RÉPUBLIQUE FRANÇAISE
AU NOM DU PEUPLE FRANÇAIS
COUR D'APPEL DE PARIS
Pôle 6 - Chambre 10
ARRÊT DU 17 Juin 2020
(n° , pages)
Numéro d'inscription au répertoire général : S N° RG 18/02683 - N° Portalis 35L7-V-B7C-B5DNL
Décision déférée à la Cour : jugement rendu le 18 Janvier 2018 par le Conseil de Prud'hommes - Formation paritaire de PARIS CEDEX 10 RG n° F 17/04467
APPELANTE
SA DASSAULT AVIATION agissant poursuites et diligences de ses représentants légaux en exercice, domiciliés en cette qualité audit siège [...]
[...]
N° SIRET : 712 042 456
représentée par Me Frédéric LALLEMENT, avocat au barreau de PARIS, toque : P0480 substitué par Me Christophe JEAN, avocat au barreau de PARIS, toque : B0751
INTIME
Monsieur Q... G...
[...]
[...]
[...]
né le [...] à ARGENTEUIL
représenté par Me Sabine GUEROULT, avocat au barreau de PARIS, toque : D1491 substitué par Me Pauline GEORGES, avocat au barreau de VERSAILLES
COMPOSITION DE LA COUR :
En application des dispositions des articles 786 et 907 du code de procédure civile, l'affaire a été débattue le 03 Mars 2020, en audience publique, les avocats ne s'y étant pas opposés, devant Madame Véronique PAMS-TATU, Présidente de chambre, chargée du rapport.

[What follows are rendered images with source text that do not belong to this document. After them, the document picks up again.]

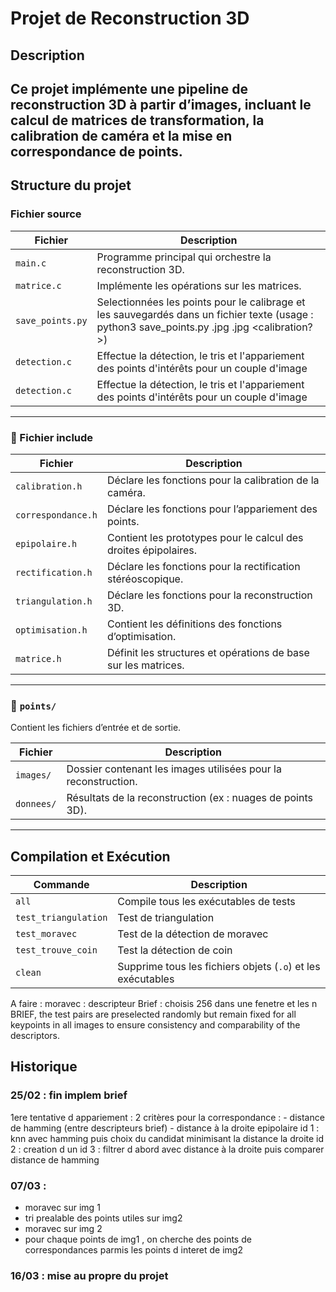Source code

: # Projet de Reconstruction 3D

## Description
Ce projet implémente une pipeline de reconstruction 3D à partir d’images, incluant le calcul de matrices de transformation, la calibration de caméra et la mise en correspondance de points.
---

## Structure du projet

### Fichier source

| Fichier | Description |
|---------|------------|
| `main.c` | Programme principal qui orchestre la reconstruction 3D. |
| `matrice.c` | Implémente les opérations sur les matrices. |
| `save_points.py` | Selectionnées les points pour le calibrage et les sauvegardés dans un fichier texte (usage : python3 save_points.py <img1>.jpg <img2>.jpg <calibration?>) |
| `detection.c` | Effectue la détection, le tris et l'appariement des points d'intérêts pour un couple d'image |
| `detection.c` | Effectue la détection, le tris et l'appariement des points d'intérêts pour un couple d'image |


---

### 📂 Fichier include

| Fichier | Description |
|---------|------------|
| `calibration.h` | Déclare les fonctions pour la calibration de la caméra. |
| `correspondance.h` | Déclare les fonctions pour l’appariement des points. |
| `epipolaire.h` | Contient les prototypes pour le calcul des droites épipolaires. |
| `rectification.h` | Déclare les fonctions pour la rectification stéréoscopique. |
| `triangulation.h` | Déclare les fonctions pour la reconstruction 3D. |
| `optimisation.h` | Contient les définitions des fonctions d’optimisation. |
| `matrice.h` | Définit les structures et opérations de base sur les matrices. |

---

### 📂 `points/`
Contient les fichiers d’entrée et de sortie.

| Fichier | Description |
|---------|------------|
| `images/` | Dossier contenant les images utilisées pour la reconstruction. |
| `donnees/` | Résultats de la reconstruction (ex : nuages de points 3D). |

---

## Compilation et Exécution

| Commande               | Description |
|------------------------|-------------|
| `all`                 | Compile tous les exécutables de tests|
| `test_triangulation`  | Test de triangulation|
| `test_moravec`        | Test de la détection de moravec|
| `test_trouve_coin`    | Test la détection de coin |
| `clean`              | Supprime tous les fichiers objets (`.o`) et les exécutables |



A faire  : 
moravec :  descripteur Brief : 
choisis 256 dans une fenetre et les 
n BRIEF, the test pairs are preselected randomly but remain fixed for all keypoints in all images to ensure consistency and comparability of the descriptors.

## Historique 

### 25/02 : fin implem brief
1ere tentative d appariement : 
 2 critères pour la correspondance : 
    - distance de hamming (entre descripteurs brief)
    - distance à la droite epipolaire
    id 1 : knn avec hamming puis choix du candidat minimisant la distance  la droite
    id 2 : creation d un 
    id 3 : filtrer d abord avec distance à la droite puis comparer distance de hamming


### 07/03 : 
 - moravec sur img 1
 - tri prealable des points  utiles sur img2
 - moravec  sur img 2
 - pour chaque points de img1 , on cherche des points de correspondances parmis les points d interet de img2

### 16/03 : mise au propre du projet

Ce magistrat a rendu compte des plaidoiries dans le délibéré de la Cour, entendu en son rapport, composée de :
Madame Véronique PAMS-TATU, Présidente de Chambre
Madame Françoise AYMES-BELLADINA, Conseillère
Madame Florence OLLIVIER, Vice Présidente placée faisant fonction de Conseillère par ordonnance du Premier Président en date du 06 Janvier 2020
Greffier, lors des débats : M. Julian LAUNAY
ARRET :
- Contradictoire
- mis à disposition au greffe de la Cour, les parties en ayant été préalablement avisées dans les conditions prévues au deuxième alinéa de l'article 450 du Code de procédure civile.
- signé par Madame Véronique PAMS-TATU, Présidente de Chambre et par Monsieur Julian LAUNAY, Greffier, auquel la minute de la décision a été remise par le magistrat signataire.
EXPOSE DU LITIGE
La société Dassault Aviation a engagé M. Q... G... à compter du 29 octobre 1999. Il occupait, en dernier lieu, un poste de professionnel de fabrication de niveau III, échelon II.

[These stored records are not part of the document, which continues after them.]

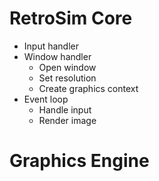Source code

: # RetroSim Core

- Input handler
- Window handler
    - Open window
    - Set resolution
    - Create graphics context
- Event loop
    - Handle input
    - Render image

# Graphics Engine

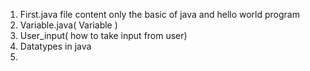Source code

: 1. First.java file content only the basic of java and hello world program
2. Variable.java( Variable )
3. User_input( how to take input from user)
4. Datatypes in java
5.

Le 3 novembre 2016, M. G... a été convoqué à un entretien préalable à un licenciement, fixé au 16 novembre 2016 et licencié pour cause réelle et sérieuse par lettre du 9 décembre 2016 invoquant les griefs suivants :
'endommagement avec risque de devoir détruire des pièces de production, car les tubes destinés au cors de chasse ne doivent comporter aucun défaut, même minime
'manque total de respect envers son responsable hiérarchique
'accusations mensongères proférées lors de l'entretien préalable à l'encontre du management dénotant une incapacité flagrante à ne pas assurer les conséquences de ses actes.

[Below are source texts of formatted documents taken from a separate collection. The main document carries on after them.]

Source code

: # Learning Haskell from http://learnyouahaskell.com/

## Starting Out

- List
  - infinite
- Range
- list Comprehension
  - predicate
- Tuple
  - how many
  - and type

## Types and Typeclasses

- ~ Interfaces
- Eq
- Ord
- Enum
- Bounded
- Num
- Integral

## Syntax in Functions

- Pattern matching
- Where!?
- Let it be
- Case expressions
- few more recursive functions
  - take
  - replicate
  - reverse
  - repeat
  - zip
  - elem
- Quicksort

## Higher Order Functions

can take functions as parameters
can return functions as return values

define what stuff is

Le 13 juin 2017, M. G... a saisi le conseil de prud'hommes de Paris lequel, par jugement du 18 janvier 2018, a :
-dit son licenciement était dépourvu de cause réelle et sérieuse ;
-condamné la société Dassault Aviation à lui verser les sommes suivantes :
-23 167,20 euros net de CSG, de CRDS et de charges sociales, à titre d'indemnité pour licenciement sans cause réelle et sérieuse,
-1 500 euros au titre des dispositions de l'article 700 du code de procédure civile,
-débouté M. G... du surplus de ses demandes,
-débouté la société Dassault Aviation de ses demandes et l'a condamnée aux dépens.
Ayant constitué avocat, la société Dassault Aviation a interjeté appel de ce jugement par déclaration transmise au greffe de la cour d'appel de Paris le 9 février 2018.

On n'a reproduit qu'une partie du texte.